Answer (Mr Sam Gyimah)
All prisoners are able to request access to IT for legal purposes. However, there is a clear need to balance the need to access electronic legal information with the risk that some prisoners may seek to use IT for illicit or criminal purposes. Therefore, prisoners are only provided with IT equipment where there is a clear and genuine need, and where not to do so would raise a real risk of prejudicing the legal proceedings.
Where such a requirement is clear, a prisoner can be provided with IT for the sole specified purpose of considering digital evidence. The IT can be made available for as long as the requirement to use it remains, up to the conclusion of the relevant legal proceedings.
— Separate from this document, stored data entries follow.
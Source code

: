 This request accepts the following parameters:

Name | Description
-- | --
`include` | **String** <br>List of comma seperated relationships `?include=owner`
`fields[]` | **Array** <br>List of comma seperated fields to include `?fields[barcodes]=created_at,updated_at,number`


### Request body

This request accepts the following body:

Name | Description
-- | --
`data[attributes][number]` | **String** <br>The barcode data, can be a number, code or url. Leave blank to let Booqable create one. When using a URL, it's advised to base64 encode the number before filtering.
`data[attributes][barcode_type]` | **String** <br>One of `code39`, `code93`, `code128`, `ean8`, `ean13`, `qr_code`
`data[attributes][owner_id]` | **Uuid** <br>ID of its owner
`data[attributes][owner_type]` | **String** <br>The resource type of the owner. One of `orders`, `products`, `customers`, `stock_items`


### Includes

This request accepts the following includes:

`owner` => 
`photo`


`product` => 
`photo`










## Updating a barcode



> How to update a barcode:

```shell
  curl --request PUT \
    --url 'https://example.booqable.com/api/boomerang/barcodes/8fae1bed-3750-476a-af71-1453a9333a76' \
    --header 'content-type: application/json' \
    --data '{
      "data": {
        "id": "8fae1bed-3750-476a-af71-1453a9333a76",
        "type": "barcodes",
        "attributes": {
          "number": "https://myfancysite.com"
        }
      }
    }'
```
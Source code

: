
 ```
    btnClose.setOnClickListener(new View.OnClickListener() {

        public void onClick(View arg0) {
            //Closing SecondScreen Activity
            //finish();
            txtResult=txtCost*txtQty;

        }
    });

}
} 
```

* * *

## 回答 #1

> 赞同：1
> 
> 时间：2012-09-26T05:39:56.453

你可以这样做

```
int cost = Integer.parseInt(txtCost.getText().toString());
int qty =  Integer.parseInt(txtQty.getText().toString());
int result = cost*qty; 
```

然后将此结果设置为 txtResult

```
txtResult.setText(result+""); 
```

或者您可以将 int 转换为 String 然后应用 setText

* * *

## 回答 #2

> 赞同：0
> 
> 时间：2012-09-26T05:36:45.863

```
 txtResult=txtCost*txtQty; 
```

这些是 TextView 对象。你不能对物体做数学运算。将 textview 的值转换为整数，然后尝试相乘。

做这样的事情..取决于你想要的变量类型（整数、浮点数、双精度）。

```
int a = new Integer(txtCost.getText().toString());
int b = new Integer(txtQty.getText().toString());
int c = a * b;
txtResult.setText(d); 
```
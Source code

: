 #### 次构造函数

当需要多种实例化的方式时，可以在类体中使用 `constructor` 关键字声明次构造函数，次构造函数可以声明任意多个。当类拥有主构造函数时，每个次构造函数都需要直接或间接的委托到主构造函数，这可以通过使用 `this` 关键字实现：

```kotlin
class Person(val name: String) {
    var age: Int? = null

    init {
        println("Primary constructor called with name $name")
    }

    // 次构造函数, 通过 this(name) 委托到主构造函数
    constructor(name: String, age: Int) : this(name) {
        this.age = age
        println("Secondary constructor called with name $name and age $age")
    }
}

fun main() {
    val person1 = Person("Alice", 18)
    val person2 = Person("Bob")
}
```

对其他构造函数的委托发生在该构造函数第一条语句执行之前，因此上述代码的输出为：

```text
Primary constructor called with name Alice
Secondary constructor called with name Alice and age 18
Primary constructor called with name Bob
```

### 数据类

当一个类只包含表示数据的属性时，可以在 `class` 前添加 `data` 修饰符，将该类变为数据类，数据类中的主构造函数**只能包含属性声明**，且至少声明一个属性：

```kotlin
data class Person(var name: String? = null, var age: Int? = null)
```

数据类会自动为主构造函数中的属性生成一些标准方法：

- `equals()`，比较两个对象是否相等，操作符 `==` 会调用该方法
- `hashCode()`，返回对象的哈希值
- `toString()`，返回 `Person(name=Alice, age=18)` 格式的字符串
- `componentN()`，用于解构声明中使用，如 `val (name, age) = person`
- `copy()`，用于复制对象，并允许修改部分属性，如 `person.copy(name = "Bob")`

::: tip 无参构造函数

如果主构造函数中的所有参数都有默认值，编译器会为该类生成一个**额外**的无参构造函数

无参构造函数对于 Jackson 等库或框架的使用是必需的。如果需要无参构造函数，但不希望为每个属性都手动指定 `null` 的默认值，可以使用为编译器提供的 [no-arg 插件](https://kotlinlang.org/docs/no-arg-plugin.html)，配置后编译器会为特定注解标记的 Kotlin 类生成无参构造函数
There is currently no national guidance on the process for access to digital evidence (formerly access to justice). Local procedures for assessing access to digital evidence have been developed in collaboration with the High Security and Long Term Estate and the Directorate of Security, Order and Counter Terrorism Guidance on the procedures for applying for, and receiving, access to digital evidence will be published for prison staff and prisoners this year.
Information on the number of applications made and approved for access to digital evidence is not held centrally and could only be obtained at disproportionate cost.